Ayant vraisemblablement une autre perception de l’indépendance éditoriale (peut-être parce qu’elle ressent les pressions qui menacent cette indépendance), la Société des rédacteurs du Monde a réagi dans un communiqué. On y trouve notamment cette affirmation, qui semble se vouloir auto-réalisatrice : « Cela n’a pas empêché et n’empêchera pas les journalistes de travailler sereinement en toute indépendance et responsabilité. » Malheureusement l’indépendance ne se décrète pas. Et les déclarations de bonnes intentions [2] ne suffisent pas à l’instaurer, surtout lorsqu’au travers d’autres déclarations, publiques et très médiatisées, le(s) propriétaire(s) se permettent de peser sur les futurs choix éditoriaux, quoi qu’en disent ceux qui les prennent.
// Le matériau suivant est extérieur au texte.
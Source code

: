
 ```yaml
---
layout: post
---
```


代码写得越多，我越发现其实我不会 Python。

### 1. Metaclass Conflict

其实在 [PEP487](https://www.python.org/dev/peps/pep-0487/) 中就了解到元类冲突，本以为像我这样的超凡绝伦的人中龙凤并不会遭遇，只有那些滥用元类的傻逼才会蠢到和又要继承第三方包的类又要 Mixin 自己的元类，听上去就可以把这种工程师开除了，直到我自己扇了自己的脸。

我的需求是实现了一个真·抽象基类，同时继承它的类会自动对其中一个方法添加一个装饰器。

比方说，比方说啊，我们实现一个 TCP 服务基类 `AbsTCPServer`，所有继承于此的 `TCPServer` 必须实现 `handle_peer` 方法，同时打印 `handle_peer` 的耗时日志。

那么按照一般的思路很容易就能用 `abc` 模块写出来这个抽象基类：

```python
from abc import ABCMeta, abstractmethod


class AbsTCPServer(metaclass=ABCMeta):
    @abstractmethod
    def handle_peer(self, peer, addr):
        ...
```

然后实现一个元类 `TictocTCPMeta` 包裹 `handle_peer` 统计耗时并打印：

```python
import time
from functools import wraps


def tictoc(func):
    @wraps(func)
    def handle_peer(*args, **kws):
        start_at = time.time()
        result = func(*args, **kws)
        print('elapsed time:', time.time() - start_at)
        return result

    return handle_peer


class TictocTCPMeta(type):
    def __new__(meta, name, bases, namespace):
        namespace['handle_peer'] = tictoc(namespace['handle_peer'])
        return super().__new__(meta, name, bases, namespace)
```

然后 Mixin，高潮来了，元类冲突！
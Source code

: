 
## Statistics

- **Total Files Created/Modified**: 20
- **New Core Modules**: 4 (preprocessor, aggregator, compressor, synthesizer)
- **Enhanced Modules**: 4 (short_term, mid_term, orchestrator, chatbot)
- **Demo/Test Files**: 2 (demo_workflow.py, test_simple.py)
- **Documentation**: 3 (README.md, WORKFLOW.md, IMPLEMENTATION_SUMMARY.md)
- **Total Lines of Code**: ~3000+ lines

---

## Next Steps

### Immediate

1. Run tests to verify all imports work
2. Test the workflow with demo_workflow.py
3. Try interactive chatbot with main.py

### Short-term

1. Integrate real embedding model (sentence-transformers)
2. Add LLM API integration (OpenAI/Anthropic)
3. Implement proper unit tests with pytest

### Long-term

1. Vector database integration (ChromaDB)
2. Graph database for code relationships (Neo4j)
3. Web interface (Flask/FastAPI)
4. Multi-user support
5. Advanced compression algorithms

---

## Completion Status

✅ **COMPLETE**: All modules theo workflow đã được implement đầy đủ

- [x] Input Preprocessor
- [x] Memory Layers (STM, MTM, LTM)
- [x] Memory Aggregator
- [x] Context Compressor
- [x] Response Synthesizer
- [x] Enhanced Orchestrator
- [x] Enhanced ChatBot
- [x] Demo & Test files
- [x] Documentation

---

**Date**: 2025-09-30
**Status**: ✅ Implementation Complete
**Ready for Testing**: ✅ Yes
Dans quel metier imaginerait-on en effet que l’avis de personnes qui peuvent eventuellement décider de votre renvoi soit une donnée qu’on peut choisir de négliger ?
Martin Coutellier
PS : la rédaction du Monde a reçu le soutien de Laurent Joffrin, sous la forme d’un tweet flagorneur et… déconnecté :
« Libre », en effet, de censurer à répétition un journaliste récalcitrant, de trapper des informations inopportunes, ou de saborder la rédaction au point que le pire sera pour ceux qui restent.